La poeta se sumerge en las catacumbas de las palabras rurales y en ellas sucumbe. La luz de los olivos centenarios se enciende en sus ojos. Es el rostro “de la que no te olvida”. Está a la espera del último viaje de las cenizas que se van dulcemente al mar. Acunará esas cenizas, las de la madre muerta, y contará historias, dejando entrar el océano en su casa sin mareas.

Como la espuma del tiempo que pasa, Beatriz Hernanz siente la lluvia distante que parte en pedazos el destierro de la persona más querida. Igual que Alejandra Pizarnik, ha dejado su cuerpo junto a la luz y ha cantado la tristeza de lo que nace. De lo que nace y también de lo que se va. Sus ojos imploran desde las ventanas el tiempo azul que se escapa. Se duele con las extrañas herencias de la caligrafía germinal. Pero como las sombras no preguntan nada, le pide a su madre inerte que cierre la puerta porque hay una luz que nadie sabe encender mientras la casa espía las sombras temblorosas.

La poeta siente el aliento lírico del verso inexorable y busca la palabra primera. Pasan los días, con sus aristas de basalto. Acecha la noche inclemente como el viento en las grietas de un tiempo que se enfría derribado por el aleteo del mar. En las alforjas de Beatriz Hernanz el pasado arroja largas esperas bordeadas de desolación. Pasa la poeta la oscura frontera de la madre muerta en el andén del tiempo. Quiere que la cubra la belleza luminosa de las algas y que la espuma del mar la acoja cuando muera. Recorre así los laberintos interiores habitados de dolor y de soledad en la mirada desmembrada del mar.

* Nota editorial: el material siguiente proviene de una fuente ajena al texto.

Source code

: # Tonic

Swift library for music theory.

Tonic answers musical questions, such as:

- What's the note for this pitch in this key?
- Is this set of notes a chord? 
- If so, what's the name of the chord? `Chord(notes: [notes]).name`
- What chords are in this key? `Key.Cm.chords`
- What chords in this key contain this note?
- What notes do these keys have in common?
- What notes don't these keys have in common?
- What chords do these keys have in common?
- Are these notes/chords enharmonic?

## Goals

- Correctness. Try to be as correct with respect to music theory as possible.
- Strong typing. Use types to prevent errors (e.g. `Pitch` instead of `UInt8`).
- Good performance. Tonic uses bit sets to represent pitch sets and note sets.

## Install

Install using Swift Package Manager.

Ella es ya la memoria del desarraigo. Su verso desnudo le ofrece la oscura elocuencia de la espuma. En sus poemas, Beatriz Hernanz busca cobijo para tantas tormentas. Rechaza el aliento de los dioses extinguidos y se refugia en el silencio que habitan los crespones del tiempo. “Tan importante como el destino que se busca es el origen del que se huye”, escribió Jack Kerouac, el pionero de la generación beat, la de William Burroughs y Allen Ginsberg. Lo que de verdad importa es todo lo que hiere el inútil esfuerzo de vivir. Como en los poemas de la consumación de Vicente Aleixandre, golpea a la poeta el frenesí del desconsuelo. Es el cuerpo amado que fluye entre sus manos, el rostro amado donde contempla el mundo, “donde graciosos pájaros se copian fugitivos volando a la región donde nada se olvida”.

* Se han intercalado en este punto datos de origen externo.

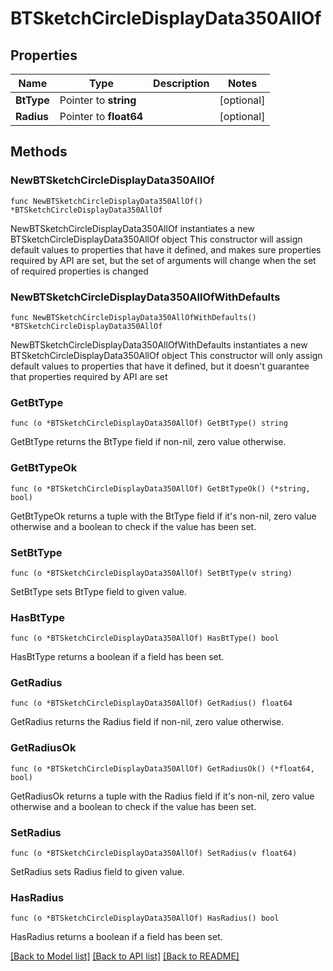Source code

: # BTSketchCircleDisplayData350AllOf

## Properties

Name | Type | Description | Notes
------------ | ------------- | ------------- | -------------
**BtType** | Pointer to **string** |  | [optional] 
**Radius** | Pointer to **float64** |  | [optional] 

## Methods

### NewBTSketchCircleDisplayData350AllOf

`func NewBTSketchCircleDisplayData350AllOf() *BTSketchCircleDisplayData350AllOf`

NewBTSketchCircleDisplayData350AllOf instantiates a new BTSketchCircleDisplayData350AllOf object
This constructor will assign default values to properties that have it defined,
and makes sure properties required by API are set, but the set of arguments
will change when the set of required properties is changed

### NewBTSketchCircleDisplayData350AllOfWithDefaults

`func NewBTSketchCircleDisplayData350AllOfWithDefaults() *BTSketchCircleDisplayData350AllOf`

NewBTSketchCircleDisplayData350AllOfWithDefaults instantiates a new BTSketchCircleDisplayData350AllOf object
This constructor will only assign default values to properties that have it defined,
but it doesn't guarantee that properties required by API are set

### GetBtType

`func (o *BTSketchCircleDisplayData350AllOf) GetBtType() string`

GetBtType returns the BtType field if non-nil, zero value otherwise.

### GetBtTypeOk

`func (o *BTSketchCircleDisplayData350AllOf) GetBtTypeOk() (*string, bool)`

GetBtTypeOk returns a tuple with the BtType field if it's non-nil, zero value otherwise
and a boolean to check if the value has been set.

### SetBtType

`func (o *BTSketchCircleDisplayData350AllOf) SetBtType(v string)`

SetBtType sets BtType field to given value.

### HasBtType

`func (o *BTSketchCircleDisplayData350AllOf) HasBtType() bool`

HasBtType returns a boolean if a field has been set.

### GetRadius

`func (o *BTSketchCircleDisplayData350AllOf) GetRadius() float64`

GetRadius returns the Radius field if non-nil, zero value otherwise.

### GetRadiusOk

`func (o *BTSketchCircleDisplayData350AllOf) GetRadiusOk() (*float64, bool)`

GetRadiusOk returns a tuple with the Radius field if it's non-nil, zero value otherwise
and a boolean to check if the value has been set.

### SetRadius

`func (o *BTSketchCircleDisplayData350AllOf) SetRadius(v float64)`

SetRadius sets Radius field to given value.

### HasRadius

`func (o *BTSketchCircleDisplayData350AllOf) HasRadius() bool`

HasRadius returns a boolean if a field has been set.


[[Back to Model list]](../README.md#documentation-for-models) [[Back to API list]](../README.md#documentation-for-api-endpoints) [[Back to README]](../README.md)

Se dedica entonces Beatriz Hernanz a conjugar el tiempo de su deserción. Pero no puede, no puede, como la paloma blanca de Rafael Alberti, que quería levantarse y caminar por la nieve pero no podía, no podía. Llena la poeta los silencios de su vida y no tiene miedo de entrar en la noche de los que se han marchado. “Tú me mirarás llorando, será el tiempo de las flores, tú me mirarás llorando y yo te diré no llores”. En la ceguera azul del mar se envuelve la ausencia de la madre muerta, fragmentada su memoria en el silencio de los ojos que miran a la nada para siempre. Ese silencio alumbra de nuevo la palabra de Beatriz, entristecida y turbia. El viento dibuja el rostro de su madre. Reposa en su llanto el resplandor de la fiebre. Es el “vivir, dormir, morir: soñar acaso” de Hamlet. Y escribe el verso certero que titula el libro: “Habitarás la luz que te cobija”.

Las lluvias del pasado se secaron para siempre. Se disuelven los huesos en la sombra de las navajas. En el postrero atardecer se esfuman las huellas fugitivas de los árboles y la penumbra del cielo presentido. “Los nacidos del silencio -escribe- caminamos por los bordes de la vida”. Prisionera en la nostalgia de la ausencia más sentida, Beatriz Hernanz se evade de la perversidad del tiempo y arroja doce camelias blancas sobre la espuma del mar.